About this Artist
Called “a raucous, grungy, irresistibly exuberant…fun-loving, exceptionally virtuosic family” (The New York Times), Wild Up has been lauded as one of new music’s most exciting groups by virtually every significant institution and critic within earshot. Artistic Director Christopher Rountree started the orchestral collective in 2010 to eschew outdated concert traditions by experimenting with different methodologies, approaches, and contexts.
After a decade and a half of rampant creativity and curiosity Wild Up is an ambassador of West Coast music. The group has collaborated with a wide range of composers, performers, and cultural institutions, premiering and creating hundreds of new works. They accompanied Björk at Goldenvoice’s FYF Fest, sung into a Picasso with Pamela Z at LACMA, and created Democracy Sessions—playing against growing autocracy with Raven Chacon, Ted Hearne, Chana Porter, Ursula K. LeGuin, Harmony Holiday, Saul Williams, and Karlheinz Stockhausen at MOCA. They premiered David Lang and Mark Dion’s anatomy theater at LA Opera, often collaborated with the Martha Graham Dance Company, and performed scores for Under the Skin by Mica Levi and Punch-Drunk Love by Jon Brion at the Regent Theater and Ace Hotel. They were booed out of Toronto for playing a piece too quietly. Wild Up premiered a new opera by Julia Holter at National Sawdust, debuted an avant-pop work by Scott Walker at Walt Disney Concert Hall, sustained 12 hours of Ragnar Kjartansson’s Bliss at REDCAT, and championed Julius Eastman’s music worldwide. They blared a noise concert as a fanfare for the groundbreaking of Frank Gehry’s building on Grand Avenue and First Street. The group has been lavished with praise by The New York Times, The Wall Street Journal, The Los Angeles Times, The New Yorker, The Washington Post, NPR, Pitchfork, and many more publications and critics.

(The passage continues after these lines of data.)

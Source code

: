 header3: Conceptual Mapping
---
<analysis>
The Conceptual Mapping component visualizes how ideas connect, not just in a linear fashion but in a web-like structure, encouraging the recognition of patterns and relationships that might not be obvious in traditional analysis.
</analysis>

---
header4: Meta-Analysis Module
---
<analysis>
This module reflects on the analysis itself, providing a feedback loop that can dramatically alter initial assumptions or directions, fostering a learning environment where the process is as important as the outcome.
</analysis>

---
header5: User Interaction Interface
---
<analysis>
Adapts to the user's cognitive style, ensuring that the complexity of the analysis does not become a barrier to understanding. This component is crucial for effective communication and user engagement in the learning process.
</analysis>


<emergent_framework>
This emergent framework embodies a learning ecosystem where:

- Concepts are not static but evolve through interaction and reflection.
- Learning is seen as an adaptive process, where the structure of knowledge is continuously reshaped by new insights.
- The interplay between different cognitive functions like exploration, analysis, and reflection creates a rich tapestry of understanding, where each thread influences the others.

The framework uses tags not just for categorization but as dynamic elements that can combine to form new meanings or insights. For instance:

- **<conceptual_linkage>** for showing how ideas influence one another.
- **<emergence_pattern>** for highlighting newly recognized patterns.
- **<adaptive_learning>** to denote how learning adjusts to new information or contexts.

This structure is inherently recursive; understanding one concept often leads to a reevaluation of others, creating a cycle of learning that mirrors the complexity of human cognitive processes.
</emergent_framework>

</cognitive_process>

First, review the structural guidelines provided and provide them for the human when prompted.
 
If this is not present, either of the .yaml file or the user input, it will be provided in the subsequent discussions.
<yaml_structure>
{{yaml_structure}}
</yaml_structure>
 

Their decade-long, critically acclaimed, multi-Grammy nominated Julius Eastman Anthology has been celebrated as “a masterpiece” (The New York Times), “instantly recognizable” (Vogue), and “singularly jubilant…a bit in your face, sometimes capricious, and always surprising” by NPR, which named the anthology’s first installment, Julius Eastman Vol. 1: Femenine, among its top 10 records of 2021 in all genres.